### [What you will do]
From the first line to the last, restate the data word for word.

### [Data]

-=-=-=-=-

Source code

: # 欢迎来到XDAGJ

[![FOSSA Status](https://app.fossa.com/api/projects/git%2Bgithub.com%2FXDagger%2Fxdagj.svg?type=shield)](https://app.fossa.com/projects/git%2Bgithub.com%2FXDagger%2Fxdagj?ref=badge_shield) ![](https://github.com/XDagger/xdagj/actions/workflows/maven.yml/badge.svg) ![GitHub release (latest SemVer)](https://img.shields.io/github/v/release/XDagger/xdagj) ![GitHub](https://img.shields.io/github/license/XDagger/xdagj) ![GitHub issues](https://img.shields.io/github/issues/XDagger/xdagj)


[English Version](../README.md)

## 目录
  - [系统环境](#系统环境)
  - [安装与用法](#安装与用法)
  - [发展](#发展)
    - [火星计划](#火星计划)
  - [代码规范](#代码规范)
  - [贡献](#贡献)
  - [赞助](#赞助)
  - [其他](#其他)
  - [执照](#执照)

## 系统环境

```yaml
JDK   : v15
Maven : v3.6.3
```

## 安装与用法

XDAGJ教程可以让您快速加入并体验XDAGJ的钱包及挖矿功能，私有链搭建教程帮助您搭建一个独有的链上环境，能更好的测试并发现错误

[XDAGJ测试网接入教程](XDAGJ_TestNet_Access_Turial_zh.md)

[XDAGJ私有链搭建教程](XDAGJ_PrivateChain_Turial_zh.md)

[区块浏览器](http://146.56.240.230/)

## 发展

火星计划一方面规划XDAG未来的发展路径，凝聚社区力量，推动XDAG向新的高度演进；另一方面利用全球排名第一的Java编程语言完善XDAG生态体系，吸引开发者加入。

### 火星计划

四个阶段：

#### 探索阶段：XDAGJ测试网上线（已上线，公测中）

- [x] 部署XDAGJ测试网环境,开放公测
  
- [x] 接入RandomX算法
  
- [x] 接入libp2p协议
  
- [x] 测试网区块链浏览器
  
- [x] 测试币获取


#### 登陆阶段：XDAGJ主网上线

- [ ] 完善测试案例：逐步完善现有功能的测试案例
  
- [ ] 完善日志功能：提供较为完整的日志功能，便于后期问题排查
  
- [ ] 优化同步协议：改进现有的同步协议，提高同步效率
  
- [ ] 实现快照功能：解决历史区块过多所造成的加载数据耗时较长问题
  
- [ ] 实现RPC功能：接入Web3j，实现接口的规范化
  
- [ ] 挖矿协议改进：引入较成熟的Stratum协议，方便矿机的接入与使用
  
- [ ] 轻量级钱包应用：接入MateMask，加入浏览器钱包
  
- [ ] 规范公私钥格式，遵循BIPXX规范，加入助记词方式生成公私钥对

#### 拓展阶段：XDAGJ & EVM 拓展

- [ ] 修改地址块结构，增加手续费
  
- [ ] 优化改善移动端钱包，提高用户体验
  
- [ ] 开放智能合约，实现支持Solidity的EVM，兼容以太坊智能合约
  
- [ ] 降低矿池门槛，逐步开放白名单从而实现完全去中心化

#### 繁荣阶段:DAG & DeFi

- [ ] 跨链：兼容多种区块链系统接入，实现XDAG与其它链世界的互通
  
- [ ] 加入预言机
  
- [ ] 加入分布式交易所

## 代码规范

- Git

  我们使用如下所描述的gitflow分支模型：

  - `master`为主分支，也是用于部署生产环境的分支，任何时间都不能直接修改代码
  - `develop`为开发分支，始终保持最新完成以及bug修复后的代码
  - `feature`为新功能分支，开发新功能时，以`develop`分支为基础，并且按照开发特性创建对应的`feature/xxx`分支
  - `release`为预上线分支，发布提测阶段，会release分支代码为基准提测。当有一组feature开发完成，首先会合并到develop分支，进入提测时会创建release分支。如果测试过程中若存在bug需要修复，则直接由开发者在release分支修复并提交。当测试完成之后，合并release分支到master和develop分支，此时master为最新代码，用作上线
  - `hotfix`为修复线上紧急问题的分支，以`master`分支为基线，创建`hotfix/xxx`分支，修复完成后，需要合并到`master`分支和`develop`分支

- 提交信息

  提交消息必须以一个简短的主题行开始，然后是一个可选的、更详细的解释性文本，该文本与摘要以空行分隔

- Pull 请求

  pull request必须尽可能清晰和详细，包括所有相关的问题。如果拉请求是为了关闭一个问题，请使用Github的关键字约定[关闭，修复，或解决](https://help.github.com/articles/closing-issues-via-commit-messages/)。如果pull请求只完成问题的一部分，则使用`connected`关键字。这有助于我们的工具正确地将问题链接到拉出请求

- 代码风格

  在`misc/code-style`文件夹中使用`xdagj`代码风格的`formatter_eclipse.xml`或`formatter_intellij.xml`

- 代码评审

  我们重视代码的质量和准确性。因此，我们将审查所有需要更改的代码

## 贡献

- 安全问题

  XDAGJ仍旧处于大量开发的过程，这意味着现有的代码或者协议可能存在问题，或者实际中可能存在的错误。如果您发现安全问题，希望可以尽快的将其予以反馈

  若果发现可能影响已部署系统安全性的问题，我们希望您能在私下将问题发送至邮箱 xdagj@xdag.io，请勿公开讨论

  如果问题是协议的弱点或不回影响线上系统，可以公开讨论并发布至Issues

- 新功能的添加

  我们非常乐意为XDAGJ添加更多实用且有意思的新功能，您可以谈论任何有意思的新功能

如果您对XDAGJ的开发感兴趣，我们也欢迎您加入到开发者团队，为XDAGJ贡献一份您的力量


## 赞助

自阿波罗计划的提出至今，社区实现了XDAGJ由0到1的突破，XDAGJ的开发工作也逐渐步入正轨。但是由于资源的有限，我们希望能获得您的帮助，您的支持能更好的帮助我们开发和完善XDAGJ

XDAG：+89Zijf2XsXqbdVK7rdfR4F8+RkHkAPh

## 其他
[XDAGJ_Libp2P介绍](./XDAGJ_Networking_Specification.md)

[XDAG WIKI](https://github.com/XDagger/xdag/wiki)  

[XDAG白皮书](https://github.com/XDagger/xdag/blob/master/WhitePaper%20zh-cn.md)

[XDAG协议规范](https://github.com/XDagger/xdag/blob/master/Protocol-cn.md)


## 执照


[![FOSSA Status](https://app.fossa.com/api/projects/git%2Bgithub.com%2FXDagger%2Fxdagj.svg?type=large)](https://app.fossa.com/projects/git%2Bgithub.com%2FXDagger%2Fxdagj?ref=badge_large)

-=-=-=-=-

### [Solution to the problem]
Source code

: # 欢迎来到XDAGJ

[![FOSSA Status](https://app.fossa.com/api/projects/git%2Bgithub.com%2FXDagger%2Fxdagj.svg?type=shield)](https://app.fossa.com/projects/git%2Bgithub.com%2FXDagger%2Fxdagj?ref=badge_shield) ![](https://github.com/XDagger/xdagj/actions/workflows/maven.yml/badge.svg) ![GitHub release (latest SemVer)](https://img.shields.io/github/v/release/XDagger/xdagj) ![GitHub](https://img.shields.io/github/license/XDagger/xdagj) ![GitHub issues](https://img.shields.io/github/issues/XDagger/xdagj)


[English Version](../README.md)

## 目录
  - [系统环境](#系统环境)
  - [安装与用法](#安装与用法)
  - [发展](#发展)
    - [火星计划](#火星计划)
  - [代码规范](#代码规范)
  - [贡献](#贡献)
  - [赞助](#赞助)
  - [其他](#其他)
  - [执照](#执照)

## 系统环境

```yaml
JDK   : v15
Maven : v3.6.3
```

## 安装与用法

XDAGJ教程可以让您快速加入并体验XDAGJ的钱包及挖矿功能，私有链搭建教程帮助您搭建一个独有的链上环境，能更好的测试并发现错误

[XDAGJ测试网接入教程](XDAGJ_TestNet_Access_Turial_zh.md)

[XDAGJ私有链搭建教程](XDAGJ_PrivateChain_Turial_zh.md)

[区块浏览器](http://146.56.240.230/)

## 发展

火星计划一方面规划XDAG未来的发展路径，凝聚社区力量，推动XDAG向新的高度演进；另一方面利用全球排名第一的Java编程语言完善XDAG生态体系，吸引开发者加入。

### 火星计划

四个阶段：

#### 探索阶段：XDAGJ测试网上线（已上线，公测中）

- [x] 部署XDAGJ测试网环境,开放公测
  
- [x] 接入RandomX算法
  
- [x] 接入libp2p协议
  
- [x] 测试网区块链浏览器
  
- [x] 测试币获取


#### 登陆阶段：XDAGJ主网上线

- [ ] 完善测试案例：逐步完善现有功能的测试案例
  
- [ ] 完善日志功能：提供较为完整的日志功能，便于后期问题排查
  
- [ ] 优化同步协议：改进现有的同步协议，提高同步效率
  
- [ ] 实现快照功能：解决历史区块过多所造成的加载数据耗时较长问题
  
- [ ] 实现RPC功能：接入Web3j，实现接口的规范化
  
- [ ] 挖矿协议改进：引入较成熟的Stratum协议，方便矿机的接入与使用
  
- [ ] 轻量级钱包应用：接入MateMask，加入浏览器钱包
  
- [ ] 规范公私钥格式，遵循BIPXX规范，加入助记词方式生成公私钥对

#### 拓展阶段：XDAGJ & EVM 拓展

- [ ] 修改地址块结构，增加手续费
  
- [ ] 优化改善移动端钱包，提高用户体验
  
- [ ] 开放智能合约，实现支持Solidity的EVM，兼容以太坊智能合约
  
- [ ] 降低矿池门槛，逐步开放白名单从而实现完全去中心化

#### 繁荣阶段:DAG & DeFi

- [ ] 跨链：兼容多种区块链系统接入，实现XDAG与其它链世界的互通
  
- [ ] 加入预言机
  
- [ ] 加入分布式交易所

## 代码规范

- Git

  我们使用如下所描述的gitflow分支模型：

  - `master`为主分支，也是用于部署生产环境的分支，任何时间都不能直接修改代码
  - `develop`为开发分支，始终保持最新完成以及bug修复后的代码
  - `feature`为新功能分支，开发新功能时，以`develop`分支为基础，并且按照开发特性创建对应的`feature/xxx`分支
  - `release`为预上线分支，发布提测阶段，会release分支代码为基准提测。当有一组feature开发完成，首先会合并到develop分支，进入提测时会创建release分支。如果测试过程中若存在bug需要修复，则直接由开发者在release分支修复并提交。当测试完成之后，合并release分支到master和develop分支，此时master为最新代码，用作上线
  - `hotfix`为修复线上紧急问题的分支，以`master`分支为基线，创建`hotfix/xxx`分支，修复完成后，需要合并到`master`分支和`develop`分支

- 提交信息

  提交消息必须以一个简短的主题行开始，然后是一个可选的、更详细的解释性文本，该文本与摘要以空行分隔

- Pull 请求

  pull request必须尽可能清晰和详细，包括所有相关的问题。如果拉请求是为了关闭一个问题，请使用Github的关键字约定[关闭，修复，或解决](https://help.github.com/articles/closing-issues-via-commit-messages/)。如果pull请求只完成问题的一部分，则使用`connected`关键字。这有助于我们的工具正确地将问题链接到拉出请求

- 代码风格

  在`misc/code-style`文件夹中使用`xdagj`代码风格的`formatter_eclipse.xml`或`formatter_intellij.xml`

- 代码评审

  我们重视代码的质量和准确性。因此，我们将审查所有需要更改的代码

## 贡献

- 安全问题

  XDAGJ仍旧处于大量开发的过程，这意味着现有的代码或者协议可能存在问题，或者实际中可能存在的错误。如果您发现安全问题，希望可以尽快的将其予以反馈

  若果发现可能影响已部署系统安全性的问题，我们希望您能在私下将问题发送至邮箱 xdagj@xdag.io，请勿公开讨论

  如果问题是协议的弱点或不回影响线上系统，可以公开讨论并发布至Issues

- 新功能的添加

  我们非常乐意为XDAGJ添加更多实用且有意思的新功能，您可以谈论任何有意思的新功能

如果您对XDAGJ的开发感兴趣，我们也欢迎您加入到开发者团队，为XDAGJ贡献一份您的力量


## 赞助

自阿波罗计划的提出至今，社区实现了XDAGJ由0到1的突破，XDAGJ的开发工作也逐渐步入正轨。但是由于资源的有限，我们希望能获得您的帮助，您的支持能更好的帮助我们开发和完善XDAGJ

XDAG：+89Zijf2XsXqbdVK7rdfR4F8+RkHkAPh

## 其他
[XDAGJ_Libp2P介绍](./XDAGJ_Networking_Specification.md)

[XDAG WIKI](https://github.com/XDagger/xdag/wiki)  

[XDAG白皮书](https://github.com/XDagger/xdag/blob/master/WhitePaper%20zh-cn.md)

[XDAG协议规范](https://github.com/XDagger/xdag/blob/master/Protocol-cn.md)


## 执照


[![FOSSA Status](https://app.fossa.com/api/projects/git%2Bgithub.com%2FXDagger%2Fxdagj.svg?type=large)](https://app.fossa.com/projects/git%2Bgithub.com%2FXDagger%2Fxdagj?ref=badge_large)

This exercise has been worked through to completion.